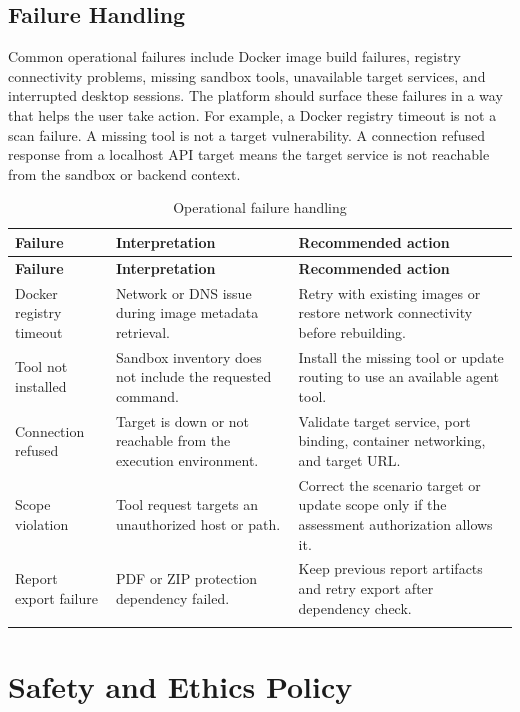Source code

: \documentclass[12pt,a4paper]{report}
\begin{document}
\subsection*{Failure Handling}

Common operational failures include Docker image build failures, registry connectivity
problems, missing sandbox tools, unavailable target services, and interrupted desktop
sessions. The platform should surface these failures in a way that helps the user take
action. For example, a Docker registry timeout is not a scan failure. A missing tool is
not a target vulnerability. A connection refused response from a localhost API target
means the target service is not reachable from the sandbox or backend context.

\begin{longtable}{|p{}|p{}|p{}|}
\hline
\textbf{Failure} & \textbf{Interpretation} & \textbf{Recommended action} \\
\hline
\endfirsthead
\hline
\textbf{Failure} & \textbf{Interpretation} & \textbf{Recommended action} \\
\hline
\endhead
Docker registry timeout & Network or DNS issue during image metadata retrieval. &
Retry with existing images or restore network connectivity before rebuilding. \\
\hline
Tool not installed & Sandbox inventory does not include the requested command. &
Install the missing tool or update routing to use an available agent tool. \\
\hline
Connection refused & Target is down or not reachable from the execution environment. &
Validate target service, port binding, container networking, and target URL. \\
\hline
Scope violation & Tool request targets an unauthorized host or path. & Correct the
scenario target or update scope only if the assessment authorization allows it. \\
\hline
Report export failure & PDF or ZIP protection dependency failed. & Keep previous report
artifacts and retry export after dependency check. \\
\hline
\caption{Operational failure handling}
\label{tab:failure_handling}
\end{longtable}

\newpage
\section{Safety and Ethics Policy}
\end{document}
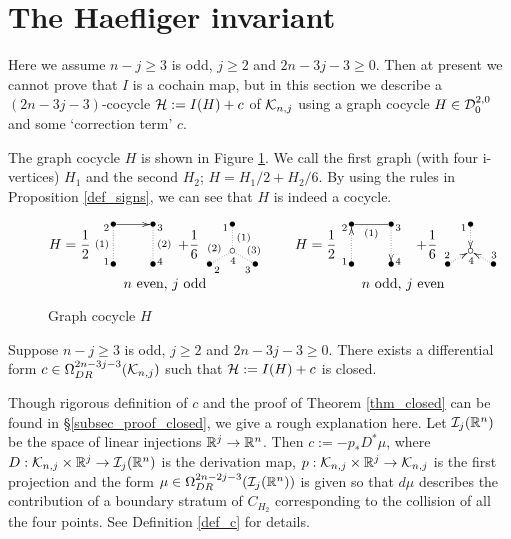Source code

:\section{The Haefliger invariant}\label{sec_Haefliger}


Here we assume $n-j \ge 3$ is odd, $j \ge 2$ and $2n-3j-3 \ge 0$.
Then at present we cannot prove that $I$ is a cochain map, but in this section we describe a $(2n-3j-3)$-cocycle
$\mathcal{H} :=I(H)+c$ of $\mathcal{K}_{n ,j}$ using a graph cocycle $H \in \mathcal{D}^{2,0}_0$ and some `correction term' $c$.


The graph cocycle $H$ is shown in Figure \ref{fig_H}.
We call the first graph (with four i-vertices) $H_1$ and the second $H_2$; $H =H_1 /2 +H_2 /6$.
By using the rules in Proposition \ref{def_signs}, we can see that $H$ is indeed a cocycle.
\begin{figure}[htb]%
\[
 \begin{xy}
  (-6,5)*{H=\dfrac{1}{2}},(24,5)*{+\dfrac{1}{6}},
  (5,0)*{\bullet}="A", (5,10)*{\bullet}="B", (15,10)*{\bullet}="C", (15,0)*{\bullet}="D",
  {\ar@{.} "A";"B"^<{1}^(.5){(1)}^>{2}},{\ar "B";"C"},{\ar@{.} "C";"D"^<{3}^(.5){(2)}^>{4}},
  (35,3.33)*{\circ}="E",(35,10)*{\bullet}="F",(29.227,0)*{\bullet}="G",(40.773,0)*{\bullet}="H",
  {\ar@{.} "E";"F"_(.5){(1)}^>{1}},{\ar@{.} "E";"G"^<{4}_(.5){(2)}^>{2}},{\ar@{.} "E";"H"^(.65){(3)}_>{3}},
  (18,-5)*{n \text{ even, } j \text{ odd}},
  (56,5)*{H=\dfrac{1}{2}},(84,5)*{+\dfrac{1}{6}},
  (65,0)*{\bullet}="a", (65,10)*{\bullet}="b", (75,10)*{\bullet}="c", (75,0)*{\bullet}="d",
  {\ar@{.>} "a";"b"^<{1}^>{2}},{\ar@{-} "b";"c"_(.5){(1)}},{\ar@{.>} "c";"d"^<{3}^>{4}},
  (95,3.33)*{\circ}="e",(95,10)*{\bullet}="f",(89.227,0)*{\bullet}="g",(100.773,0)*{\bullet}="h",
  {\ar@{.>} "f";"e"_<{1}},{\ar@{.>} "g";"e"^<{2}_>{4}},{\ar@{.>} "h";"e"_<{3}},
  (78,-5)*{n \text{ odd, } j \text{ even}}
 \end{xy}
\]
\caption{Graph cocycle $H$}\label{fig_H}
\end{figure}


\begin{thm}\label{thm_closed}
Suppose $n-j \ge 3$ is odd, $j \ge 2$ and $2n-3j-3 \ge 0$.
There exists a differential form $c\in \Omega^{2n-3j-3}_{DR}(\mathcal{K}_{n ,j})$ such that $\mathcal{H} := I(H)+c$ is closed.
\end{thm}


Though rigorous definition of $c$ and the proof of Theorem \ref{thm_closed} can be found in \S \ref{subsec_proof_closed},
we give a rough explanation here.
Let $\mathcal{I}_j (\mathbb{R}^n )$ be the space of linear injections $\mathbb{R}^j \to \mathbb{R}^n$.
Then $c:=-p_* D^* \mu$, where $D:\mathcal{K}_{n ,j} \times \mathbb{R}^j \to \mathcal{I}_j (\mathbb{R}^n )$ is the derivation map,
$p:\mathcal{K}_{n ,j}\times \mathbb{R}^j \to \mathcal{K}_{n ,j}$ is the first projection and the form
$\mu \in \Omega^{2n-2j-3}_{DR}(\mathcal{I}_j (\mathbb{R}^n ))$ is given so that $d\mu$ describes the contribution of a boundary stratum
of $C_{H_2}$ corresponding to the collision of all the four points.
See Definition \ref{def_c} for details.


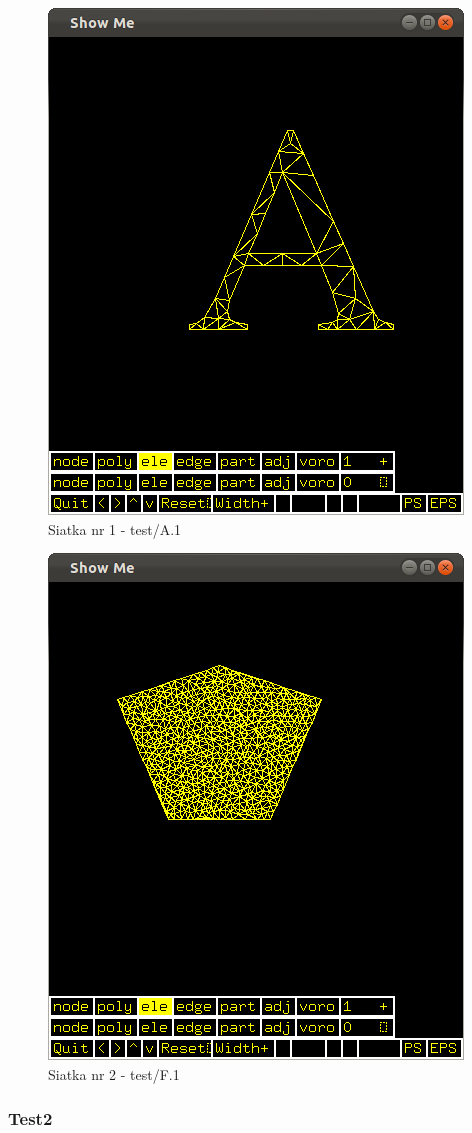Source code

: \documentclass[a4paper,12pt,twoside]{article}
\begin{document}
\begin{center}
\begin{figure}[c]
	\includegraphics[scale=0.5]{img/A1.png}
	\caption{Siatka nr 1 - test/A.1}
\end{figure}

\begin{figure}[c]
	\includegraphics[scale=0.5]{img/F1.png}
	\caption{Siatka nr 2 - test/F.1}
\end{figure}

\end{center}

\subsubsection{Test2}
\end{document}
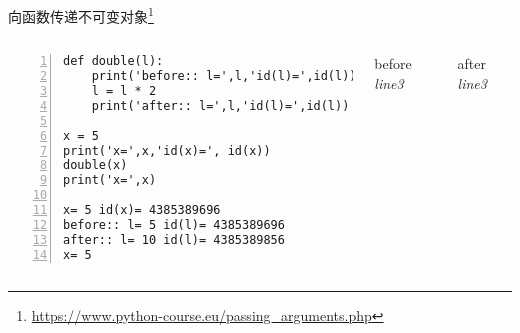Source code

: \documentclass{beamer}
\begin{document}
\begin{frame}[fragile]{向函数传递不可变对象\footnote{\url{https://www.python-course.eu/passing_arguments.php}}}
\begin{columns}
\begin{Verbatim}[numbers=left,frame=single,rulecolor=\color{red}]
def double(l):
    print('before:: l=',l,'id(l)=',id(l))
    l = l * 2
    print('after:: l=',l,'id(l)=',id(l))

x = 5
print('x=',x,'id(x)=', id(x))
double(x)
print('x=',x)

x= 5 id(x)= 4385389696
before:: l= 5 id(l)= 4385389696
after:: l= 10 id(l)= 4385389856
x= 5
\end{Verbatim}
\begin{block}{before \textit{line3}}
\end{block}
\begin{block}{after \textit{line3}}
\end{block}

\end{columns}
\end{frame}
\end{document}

_What is required_: The pictures stay out; copy the rest of the data word for word.

_Exercise solution_:
Source code

: \documentclass[12pt,a4paper]{report}
\begin{document}
\subsection*{Failure Handling}

Common operational failures include Docker image build failures, registry connectivity
problems, missing sandbox tools, unavailable target services, and interrupted desktop
sessions. The platform should surface these failures in a way that helps the user take
action. For example, a Docker registry timeout is not a scan failure. A missing tool is
not a target vulnerability. A connection refused response from a localhost API target
means the target service is not reachable from the sandbox or backend context.

\begin{longtable}{|p{}|p{}|p{}|}
\hline
\textbf{Failure} & \textbf{Interpretation} & \textbf{Recommended action} \\
\hline
\endfirsthead
\hline
\textbf{Failure} & \textbf{Interpretation} & \textbf{Recommended action} \\
\hline
\endhead
Docker registry timeout & Network or DNS issue during image metadata retrieval. &
Retry with existing images or restore network connectivity before rebuilding. \\
\hline
Tool not installed & Sandbox inventory does not include the requested command. &
Install the missing tool or update routing to use an available agent tool. \\
\hline
Connection refused & Target is down or not reachable from the execution environment. &
Validate target service, port binding, container networking, and target URL. \\
\hline
Scope violation & Tool request targets an unauthorized host or path. & Correct the
scenario target or update scope only if the assessment authorization allows it. \\
\hline
Report export failure & PDF or ZIP protection dependency failed. & Keep previous report
artifacts and retry export after dependency check. \\
\hline
\caption{Operational failure handling}
\label{tab:failure_handling}
\end{longtable}

\newpage
\section{Safety and Ethics Policy}
\end{document}
Source code

:\section{The Haefliger invariant}\label{sec_Haefliger}


Here we assume $n-j \ge 3$ is odd, $j \ge 2$ and $2n-3j-3 \ge 0$.
Then at present we cannot prove that $I$ is a cochain map, but in this section we describe a $(2n-3j-3)$-cocycle
$\mathcal{H} :=I(H)+c$ of $\mathcal{K}_{n ,j}$ using a graph cocycle $H \in \mathcal{D}^{2,0}_0$ and some `correction term' $c$.


The graph cocycle $H$ is shown in Figure \ref{fig_H}.
We call the first graph (with four i-vertices) $H_1$ and the second $H_2$; $H =H_1 /2 +H_2 /6$.
By using the rules in Proposition \ref{def_signs}, we can see that $H$ is indeed a cocycle.
\begin{figure}[htb]%
\[
 \begin{xy}
  (-6,5)*{H=\dfrac{1}{2}},(24,5)*{+\dfrac{1}{6}},
  (5,0)*{\bullet}="A", (5,10)*{\bullet}="B", (15,10)*{\bullet}="C", (15,0)*{\bullet}="D",
  {\ar@{.} "A";"B"^<{1}^(.5){(1)}^>{2}},{\ar "B";"C"},{\ar@{.} "C";"D"^<{3}^(.5){(2)}^>{4}},
  (35,3.33)*{\circ}="E",(35,10)*{\bullet}="F",(29.227,0)*{\bullet}="G",(40.773,0)*{\bullet}="H",
  {\ar@{.} "E";"F"_(.5){(1)}^>{1}},{\ar@{.} "E";"G"^<{4}_(.5){(2)}^>{2}},{\ar@{.} "E";"H"^(.65){(3)}_>{3}},
  (18,-5)*{n \text{ even, } j \text{ odd}},
  (56,5)*{H=\dfrac{1}{2}},(84,5)*{+\dfrac{1}{6}},
  (65,0)*{\bullet}="a", (65,10)*{\bullet}="b", (75,10)*{\bullet}="c", (75,0)*{\bullet}="d",
  {\ar@{.>} "a";"b"^<{1}^>{2}},{\ar@{-} "b";"c"_(.5){(1)}},{\ar@{.>} "c";"d"^<{3}^>{4}},
  (95,3.33)*{\circ}="e",(95,10)*{\bullet}="f",(89.227,0)*{\bullet}="g",(100.773,0)*{\bullet}="h",
  {\ar@{.>} "f";"e"_<{1}},{\ar@{.>} "g";"e"^<{2}_>{4}},{\ar@{.>} "h";"e"_<{3}},
  (78,-5)*{n \text{ odd, } j \text{ even}}
 \end{xy}
\]
\caption{Graph cocycle $H$}\label{fig_H}
\end{figure}


\begin{thm}\label{thm_closed}
Suppose $n-j \ge 3$ is odd, $j \ge 2$ and $2n-3j-3 \ge 0$.
There exists a differential form $c\in \Omega^{2n-3j-3}_{DR}(\mathcal{K}_{n ,j})$ such that $\mathcal{H} := I(H)+c$ is closed.
\end{thm}


Though rigorous definition of $c$ and the proof of Theorem \ref{thm_closed} can be found in \S \ref{subsec_proof_closed},
we give a rough explanation here.
Let $\mathcal{I}_j (\mathbb{R}^n )$ be the space of linear injections $\mathbb{R}^j \to \mathbb{R}^n$.
Then $c:=-p_* D^* \mu$, where $D:\mathcal{K}_{n ,j} \times \mathbb{R}^j \to \mathcal{I}_j (\mathbb{R}^n )$ is the derivation map,
$p:\mathcal{K}_{n ,j}\times \mathbb{R}^j \to \mathcal{K}_{n ,j}$ is the first projection and the form
$\mu \in \Omega^{2n-2j-3}_{DR}(\mathcal{I}_j (\mathbb{R}^n ))$ is given so that $d\mu$ describes the contribution of a boundary stratum
of $C_{H_2}$ corresponding to the collision of all the four points.
See Definition \ref{def_c} for details.


Source code

: \documentclass[a4paper,12pt,twoside]{article}
\begin{document}
\begin{center}
\begin{figure}[c]
	\includegraphics[scale=0.5]{img/A1.png}
	\caption{Siatka nr 1 - test/A.1}
\end{figure}

\begin{figure}[c]
	\includegraphics[scale=0.5]{img/F1.png}
	\caption{Siatka nr 2 - test/F.1}
\end{figure}

\end{center}

\subsubsection{Test2}
\end{document}
Source code

: \documentclass{beamer}
\begin{document}
\begin{frame}[fragile]{向函数传递不可变对象\footnote{\url{https://www.python-course.eu/passing_arguments.php}}}
\begin{columns}
\begin{Verbatim}[numbers=left,frame=single,rulecolor=\color{red}]
def double(l):
    print('before:: l=',l,'id(l)=',id(l))
    l = l * 2
    print('after:: l=',l,'id(l)=',id(l))

x = 5
print('x=',x,'id(x)=', id(x))
double(x)
print('x=',x)

x= 5 id(x)= 4385389696
before:: l= 5 id(l)= 4385389696
after:: l= 10 id(l)= 4385389856
x= 5
\end{Verbatim}
\begin{block}{before \textit{line3}}
\end{block}
\begin{block}{after \textit{line3}}
\end{block}

\end{columns}
\end{frame}
\end{document}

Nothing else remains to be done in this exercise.